Sin embargo, el caso más notorio e influyente de este tipo de resistencia fue el que protagonizó la plaza de Toledo, donde el teniente coronel jefe de la comandancia, Romero Basart, había ordenado que se concentrara la Guardia Civil de la provincia, para secundar la rebelión. En total, acudieron unos 700 guardias, que unidos a otros 400 militares de diversas procedencias (algunos se encontraban allí de permiso) se hicieron con la ciudad. Asumió el mando el coronel Moscardó, jefe de la Escuela Central de Gimnasia, sita en el histórico edificio del Alcázar, al que se replegaron los rebeldes cuando las columnas republicanas enviadas desde Madrid hicieron acto de presencia.
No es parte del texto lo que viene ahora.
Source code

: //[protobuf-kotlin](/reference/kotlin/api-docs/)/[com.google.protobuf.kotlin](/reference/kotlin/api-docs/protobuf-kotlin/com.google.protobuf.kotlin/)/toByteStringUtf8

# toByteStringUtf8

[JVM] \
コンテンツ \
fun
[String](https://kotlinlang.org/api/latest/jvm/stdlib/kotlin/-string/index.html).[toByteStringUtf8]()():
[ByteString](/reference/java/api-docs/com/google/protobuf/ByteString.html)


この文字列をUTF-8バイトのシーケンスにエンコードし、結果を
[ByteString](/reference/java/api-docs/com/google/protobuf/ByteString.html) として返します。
Lo que sucedió a continuación es sobradamente conocido. Aquellos guardias resistieron durante más de dos meses, hasta el 27 de septiembre de 1936, el ataque encarnizado de las fuerzas gubernamentales, que llegaron a emplazar 20 cañones alrededor de la vieja fortaleza y a descargar sobre ella 500 bombas de aviación y 12.000 cañonazos.